As a youth, Bruneau studied the cello at the Paris Conservatory, and played in the Pasdeloup orchestra. He soon began to compose, writing a cantata, Genevieve de Paris while still a young man. In 1884 his Ouverture heroique was performed, followed by the choral symphonies, Léda (1884), La belle au bois dormant (1886). In 1887, he produced his first opera, Kérim.

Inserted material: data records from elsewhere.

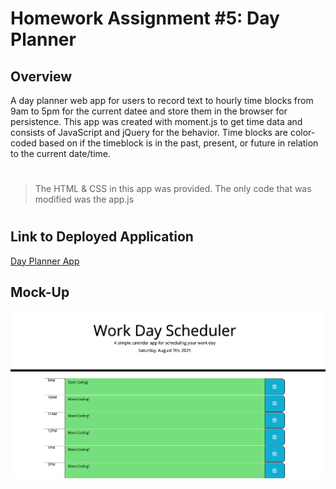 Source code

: # Homework Assignment #5: Day Planner

## Overview

A day planner web app for users to record text to hourly time blocks from 9am to 5pm for the current datee and store them in the browser for persistence. This app was created with moment.js to get time data and consists of JavaScript and jQuery for the behavior. Time blocks are color-coded based on if the timeblock is in the past, present, or future in relation to the current date/time.

#

> The HTML & CSS in this app was provided. The only code that was modified was the app.js

#

## Link to Deployed Application

[Day Planner App](https://matthewbush55.github.io/day-planner/)

## Mock-Up

![day-planner](./assets/images/screenshot.png)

The following year, Bruneau met Émile Zola, launching a collaboration between the two men that would last for two decades. Bruneau's 1891 opera Le rêve was based on the Zola story of the same name, and in the coming years Zola would provide the subject matter for many of Bruneau's works, including L'attaque du moulin (1893). Zola himself wrote the libretti for the operas Messidor (1897) and L'Ouragan (1901). Other works influenced by Zola include L'enfant roi (1905), Naïs Micoulin (1907), Les quatres journées (1916), and Lazare (produced posthumously in 1954). Other operatic works by Bruneau contained themes by Hans Christian Andersen (Le jardin du Paris in 1923) and Victor Hugo (Angelo, tyran de Padoue in 1928). Bruneau's orchestral works show the influence of Wagner. His other works include his Requiem (1888) and two collections of songs, Lieds de France and Chansons à danser.
Bruneau was decorated with the Legion of Honor in 1895. He died in Paris in 1934.